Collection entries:
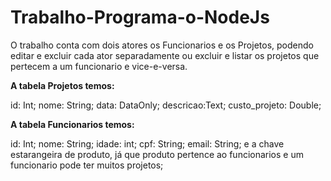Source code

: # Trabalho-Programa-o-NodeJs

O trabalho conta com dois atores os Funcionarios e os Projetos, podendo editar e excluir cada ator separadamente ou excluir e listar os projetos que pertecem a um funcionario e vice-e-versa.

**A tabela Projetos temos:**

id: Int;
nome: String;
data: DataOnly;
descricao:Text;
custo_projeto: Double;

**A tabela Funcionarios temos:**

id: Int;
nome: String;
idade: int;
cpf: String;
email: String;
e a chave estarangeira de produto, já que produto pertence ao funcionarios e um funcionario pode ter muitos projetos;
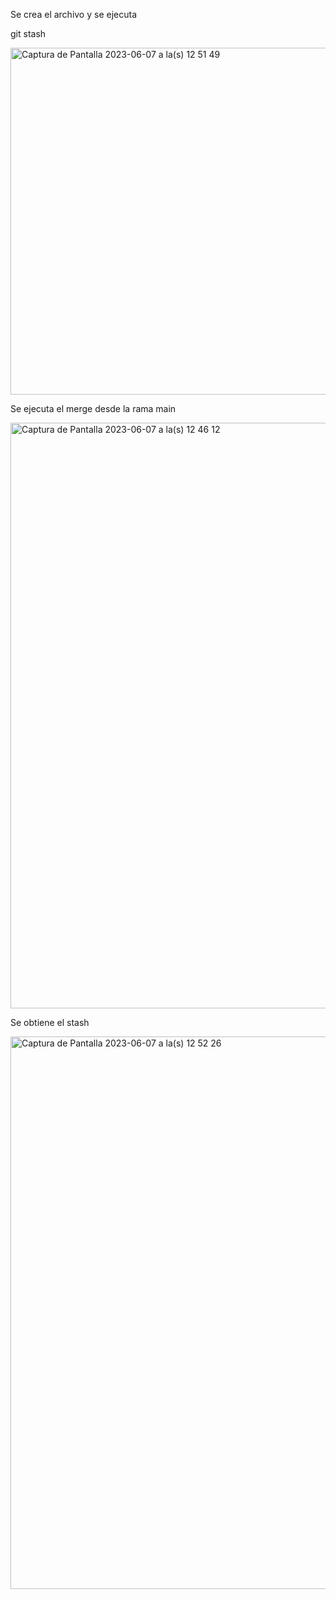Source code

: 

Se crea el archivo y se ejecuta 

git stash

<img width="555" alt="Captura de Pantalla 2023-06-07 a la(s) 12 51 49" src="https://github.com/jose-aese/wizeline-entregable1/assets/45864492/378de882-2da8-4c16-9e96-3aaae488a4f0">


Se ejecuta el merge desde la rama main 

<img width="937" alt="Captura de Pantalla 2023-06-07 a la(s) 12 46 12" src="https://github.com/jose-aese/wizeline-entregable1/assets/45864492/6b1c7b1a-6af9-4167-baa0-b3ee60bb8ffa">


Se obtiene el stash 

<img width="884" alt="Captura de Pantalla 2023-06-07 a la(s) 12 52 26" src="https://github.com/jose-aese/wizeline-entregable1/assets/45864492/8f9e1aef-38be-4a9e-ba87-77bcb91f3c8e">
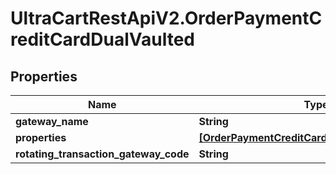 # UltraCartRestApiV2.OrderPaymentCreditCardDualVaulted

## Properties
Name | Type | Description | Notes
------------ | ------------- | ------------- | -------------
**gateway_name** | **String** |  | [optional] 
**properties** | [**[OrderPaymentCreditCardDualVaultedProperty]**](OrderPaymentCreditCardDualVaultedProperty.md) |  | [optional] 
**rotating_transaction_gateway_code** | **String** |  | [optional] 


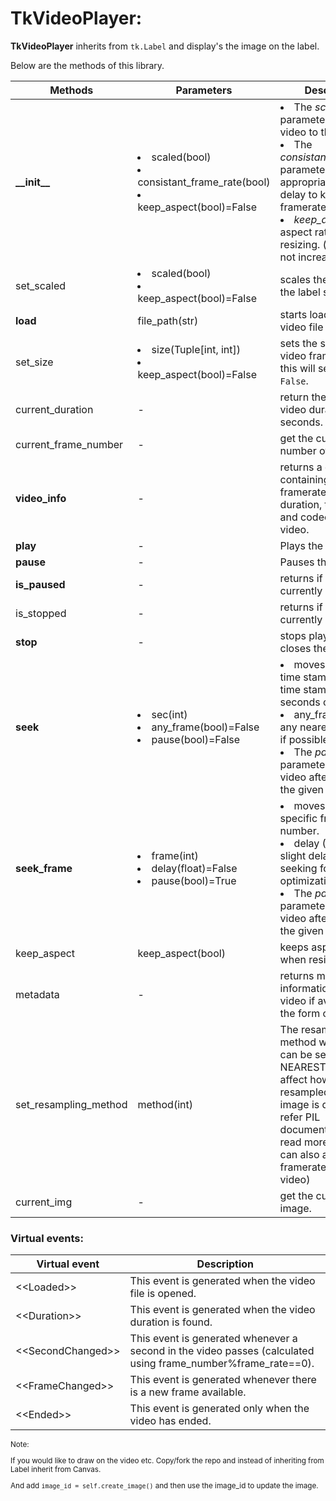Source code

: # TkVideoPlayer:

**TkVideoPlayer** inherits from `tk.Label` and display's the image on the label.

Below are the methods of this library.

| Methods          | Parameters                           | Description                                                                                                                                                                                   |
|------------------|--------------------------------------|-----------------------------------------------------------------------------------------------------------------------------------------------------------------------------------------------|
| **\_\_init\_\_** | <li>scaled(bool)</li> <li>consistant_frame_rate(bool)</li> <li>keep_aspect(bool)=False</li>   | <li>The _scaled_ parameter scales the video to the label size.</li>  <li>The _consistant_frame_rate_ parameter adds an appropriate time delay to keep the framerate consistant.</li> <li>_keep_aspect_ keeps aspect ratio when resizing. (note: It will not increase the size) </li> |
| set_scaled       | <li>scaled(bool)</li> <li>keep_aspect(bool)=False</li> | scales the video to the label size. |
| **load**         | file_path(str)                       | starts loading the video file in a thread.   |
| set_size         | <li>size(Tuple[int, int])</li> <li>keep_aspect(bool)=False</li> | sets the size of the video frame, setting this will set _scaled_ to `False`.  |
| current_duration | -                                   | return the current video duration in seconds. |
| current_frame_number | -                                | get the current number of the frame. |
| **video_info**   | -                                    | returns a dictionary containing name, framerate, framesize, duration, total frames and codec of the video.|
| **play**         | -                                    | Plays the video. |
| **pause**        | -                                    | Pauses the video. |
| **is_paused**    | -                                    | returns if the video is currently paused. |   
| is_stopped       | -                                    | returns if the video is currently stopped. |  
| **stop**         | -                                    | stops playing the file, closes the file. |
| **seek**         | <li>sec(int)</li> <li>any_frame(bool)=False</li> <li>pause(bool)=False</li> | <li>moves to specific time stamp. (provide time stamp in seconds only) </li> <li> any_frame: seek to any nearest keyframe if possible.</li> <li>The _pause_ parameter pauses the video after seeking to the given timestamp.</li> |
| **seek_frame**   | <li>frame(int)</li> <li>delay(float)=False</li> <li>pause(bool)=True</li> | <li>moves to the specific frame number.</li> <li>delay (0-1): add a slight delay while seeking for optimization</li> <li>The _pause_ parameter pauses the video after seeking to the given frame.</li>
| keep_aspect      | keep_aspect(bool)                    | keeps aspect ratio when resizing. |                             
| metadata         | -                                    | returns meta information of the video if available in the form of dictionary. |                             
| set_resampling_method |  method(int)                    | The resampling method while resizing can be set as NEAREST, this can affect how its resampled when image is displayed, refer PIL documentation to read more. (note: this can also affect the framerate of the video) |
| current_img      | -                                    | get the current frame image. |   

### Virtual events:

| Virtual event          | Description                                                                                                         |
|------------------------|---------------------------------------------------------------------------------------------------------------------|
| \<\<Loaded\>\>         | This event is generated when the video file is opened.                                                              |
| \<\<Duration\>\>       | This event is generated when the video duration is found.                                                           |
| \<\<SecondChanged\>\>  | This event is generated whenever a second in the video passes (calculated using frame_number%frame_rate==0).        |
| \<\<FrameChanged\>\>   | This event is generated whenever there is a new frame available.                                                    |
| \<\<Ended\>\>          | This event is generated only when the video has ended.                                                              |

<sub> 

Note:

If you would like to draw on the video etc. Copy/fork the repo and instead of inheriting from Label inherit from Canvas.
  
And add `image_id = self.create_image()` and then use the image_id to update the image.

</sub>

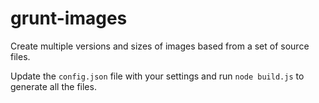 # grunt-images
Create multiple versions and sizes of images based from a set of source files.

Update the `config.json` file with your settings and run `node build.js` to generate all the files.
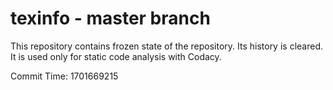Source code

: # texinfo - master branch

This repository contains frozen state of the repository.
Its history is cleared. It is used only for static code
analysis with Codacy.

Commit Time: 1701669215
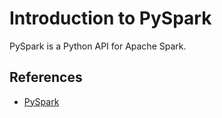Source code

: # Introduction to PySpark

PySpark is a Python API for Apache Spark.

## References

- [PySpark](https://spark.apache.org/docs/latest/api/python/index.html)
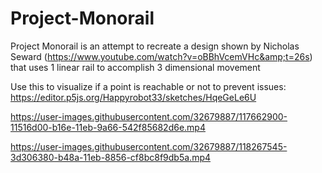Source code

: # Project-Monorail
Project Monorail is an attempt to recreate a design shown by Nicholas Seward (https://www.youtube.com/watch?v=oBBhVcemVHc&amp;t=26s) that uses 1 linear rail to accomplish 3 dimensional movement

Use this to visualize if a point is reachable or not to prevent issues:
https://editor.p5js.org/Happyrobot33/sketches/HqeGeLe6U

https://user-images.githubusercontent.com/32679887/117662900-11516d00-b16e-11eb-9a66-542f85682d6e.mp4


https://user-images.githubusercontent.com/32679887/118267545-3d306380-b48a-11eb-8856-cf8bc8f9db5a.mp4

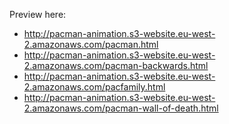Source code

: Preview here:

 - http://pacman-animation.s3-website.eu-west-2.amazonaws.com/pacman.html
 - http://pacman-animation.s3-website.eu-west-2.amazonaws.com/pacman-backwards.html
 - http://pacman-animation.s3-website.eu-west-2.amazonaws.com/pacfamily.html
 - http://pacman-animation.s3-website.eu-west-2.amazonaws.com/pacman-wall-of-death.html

...

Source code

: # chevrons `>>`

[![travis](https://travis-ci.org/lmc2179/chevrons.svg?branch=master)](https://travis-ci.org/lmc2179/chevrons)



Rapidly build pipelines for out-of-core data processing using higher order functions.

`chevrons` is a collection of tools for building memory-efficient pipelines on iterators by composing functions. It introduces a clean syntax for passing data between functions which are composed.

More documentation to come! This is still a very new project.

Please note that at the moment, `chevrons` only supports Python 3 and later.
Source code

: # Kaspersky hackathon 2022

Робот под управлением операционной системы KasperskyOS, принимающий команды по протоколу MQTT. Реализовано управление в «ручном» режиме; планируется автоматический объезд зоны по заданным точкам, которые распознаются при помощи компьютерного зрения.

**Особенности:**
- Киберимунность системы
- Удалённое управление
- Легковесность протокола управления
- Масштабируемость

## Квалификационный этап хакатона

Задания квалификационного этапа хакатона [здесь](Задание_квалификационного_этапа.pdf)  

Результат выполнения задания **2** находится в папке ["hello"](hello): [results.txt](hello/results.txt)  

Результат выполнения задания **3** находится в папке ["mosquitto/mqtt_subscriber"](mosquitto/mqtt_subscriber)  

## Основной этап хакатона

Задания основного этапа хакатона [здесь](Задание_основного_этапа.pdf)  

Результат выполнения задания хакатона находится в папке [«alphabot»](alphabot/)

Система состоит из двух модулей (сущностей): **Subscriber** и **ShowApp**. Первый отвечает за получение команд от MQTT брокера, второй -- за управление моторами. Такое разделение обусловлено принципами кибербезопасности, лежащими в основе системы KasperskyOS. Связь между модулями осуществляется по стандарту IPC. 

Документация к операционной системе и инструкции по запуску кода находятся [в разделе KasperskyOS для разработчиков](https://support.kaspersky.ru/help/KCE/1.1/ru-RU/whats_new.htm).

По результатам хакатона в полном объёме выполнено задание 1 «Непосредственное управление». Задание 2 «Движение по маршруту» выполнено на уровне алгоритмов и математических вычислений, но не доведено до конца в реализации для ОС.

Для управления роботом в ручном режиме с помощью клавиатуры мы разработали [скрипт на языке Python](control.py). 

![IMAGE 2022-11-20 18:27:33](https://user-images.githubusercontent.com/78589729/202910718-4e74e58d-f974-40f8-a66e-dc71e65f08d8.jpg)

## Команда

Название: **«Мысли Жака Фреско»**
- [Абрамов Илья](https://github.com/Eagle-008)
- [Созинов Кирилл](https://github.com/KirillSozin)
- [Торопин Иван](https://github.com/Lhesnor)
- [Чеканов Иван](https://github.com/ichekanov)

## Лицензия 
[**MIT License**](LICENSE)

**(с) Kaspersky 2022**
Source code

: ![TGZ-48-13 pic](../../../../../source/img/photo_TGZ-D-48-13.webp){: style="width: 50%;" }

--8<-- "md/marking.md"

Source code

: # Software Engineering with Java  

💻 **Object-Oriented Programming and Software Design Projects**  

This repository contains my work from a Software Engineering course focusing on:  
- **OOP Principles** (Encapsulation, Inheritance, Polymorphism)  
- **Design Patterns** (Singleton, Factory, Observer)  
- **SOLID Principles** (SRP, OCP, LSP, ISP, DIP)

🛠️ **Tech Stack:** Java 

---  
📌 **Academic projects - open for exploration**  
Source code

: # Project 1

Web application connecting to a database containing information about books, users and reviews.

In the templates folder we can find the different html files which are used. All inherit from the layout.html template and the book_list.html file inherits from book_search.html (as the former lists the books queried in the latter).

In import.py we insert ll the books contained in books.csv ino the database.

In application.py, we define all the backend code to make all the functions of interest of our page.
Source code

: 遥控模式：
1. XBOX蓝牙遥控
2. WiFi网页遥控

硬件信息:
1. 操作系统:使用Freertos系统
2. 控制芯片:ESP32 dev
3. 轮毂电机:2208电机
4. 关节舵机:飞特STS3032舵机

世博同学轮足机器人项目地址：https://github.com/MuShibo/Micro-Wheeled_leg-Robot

==

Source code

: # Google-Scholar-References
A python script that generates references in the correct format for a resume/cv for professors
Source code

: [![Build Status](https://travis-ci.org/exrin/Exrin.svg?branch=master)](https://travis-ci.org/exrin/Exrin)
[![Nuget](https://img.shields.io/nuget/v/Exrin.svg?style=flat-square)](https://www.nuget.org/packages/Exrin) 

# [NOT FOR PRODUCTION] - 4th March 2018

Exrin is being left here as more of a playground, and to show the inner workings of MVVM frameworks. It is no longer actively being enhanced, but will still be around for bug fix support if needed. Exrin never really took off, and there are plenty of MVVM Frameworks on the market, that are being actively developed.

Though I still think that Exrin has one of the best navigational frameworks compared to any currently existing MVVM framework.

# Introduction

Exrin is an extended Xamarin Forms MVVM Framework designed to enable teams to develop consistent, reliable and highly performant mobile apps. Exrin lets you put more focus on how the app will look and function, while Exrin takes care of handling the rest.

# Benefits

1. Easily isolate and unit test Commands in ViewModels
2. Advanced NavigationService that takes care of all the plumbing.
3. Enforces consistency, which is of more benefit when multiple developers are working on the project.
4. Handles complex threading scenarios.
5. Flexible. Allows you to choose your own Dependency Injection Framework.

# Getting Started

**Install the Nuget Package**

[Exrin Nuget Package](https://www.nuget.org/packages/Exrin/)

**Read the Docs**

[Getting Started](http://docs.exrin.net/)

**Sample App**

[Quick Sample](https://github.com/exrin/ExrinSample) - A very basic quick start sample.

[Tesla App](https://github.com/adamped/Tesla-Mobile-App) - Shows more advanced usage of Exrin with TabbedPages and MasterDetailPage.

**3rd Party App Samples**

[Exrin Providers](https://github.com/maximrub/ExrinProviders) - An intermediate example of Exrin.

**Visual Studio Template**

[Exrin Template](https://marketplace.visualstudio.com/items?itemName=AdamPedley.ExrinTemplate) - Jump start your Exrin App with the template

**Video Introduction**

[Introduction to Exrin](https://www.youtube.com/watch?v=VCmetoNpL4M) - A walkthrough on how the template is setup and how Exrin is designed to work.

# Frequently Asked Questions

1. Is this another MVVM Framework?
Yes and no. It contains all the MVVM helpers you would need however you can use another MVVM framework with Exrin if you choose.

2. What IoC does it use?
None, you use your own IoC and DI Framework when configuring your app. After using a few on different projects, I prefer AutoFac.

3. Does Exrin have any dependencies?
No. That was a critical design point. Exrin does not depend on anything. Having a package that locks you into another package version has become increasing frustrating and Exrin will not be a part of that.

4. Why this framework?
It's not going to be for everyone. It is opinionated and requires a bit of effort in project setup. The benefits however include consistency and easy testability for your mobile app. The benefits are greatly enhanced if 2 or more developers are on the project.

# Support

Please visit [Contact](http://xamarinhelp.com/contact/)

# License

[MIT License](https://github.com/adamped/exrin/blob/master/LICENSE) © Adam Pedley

What the exercise asks:
Whenever the word "frameworks" occurs in a line above, copy that line.

Your solution:
Exrin is being left here as more of a playground, and to show the inner workings of MVVM frameworks. It is no longer actively being enhanced, but will still be around for bug fix support if needed. Exrin never really took off, and there are plenty of MVVM Frameworks on the market, that are being actively developed.
Though I still think that Exrin has one of the best navigational frameworks compared to any currently existing MVVM framework.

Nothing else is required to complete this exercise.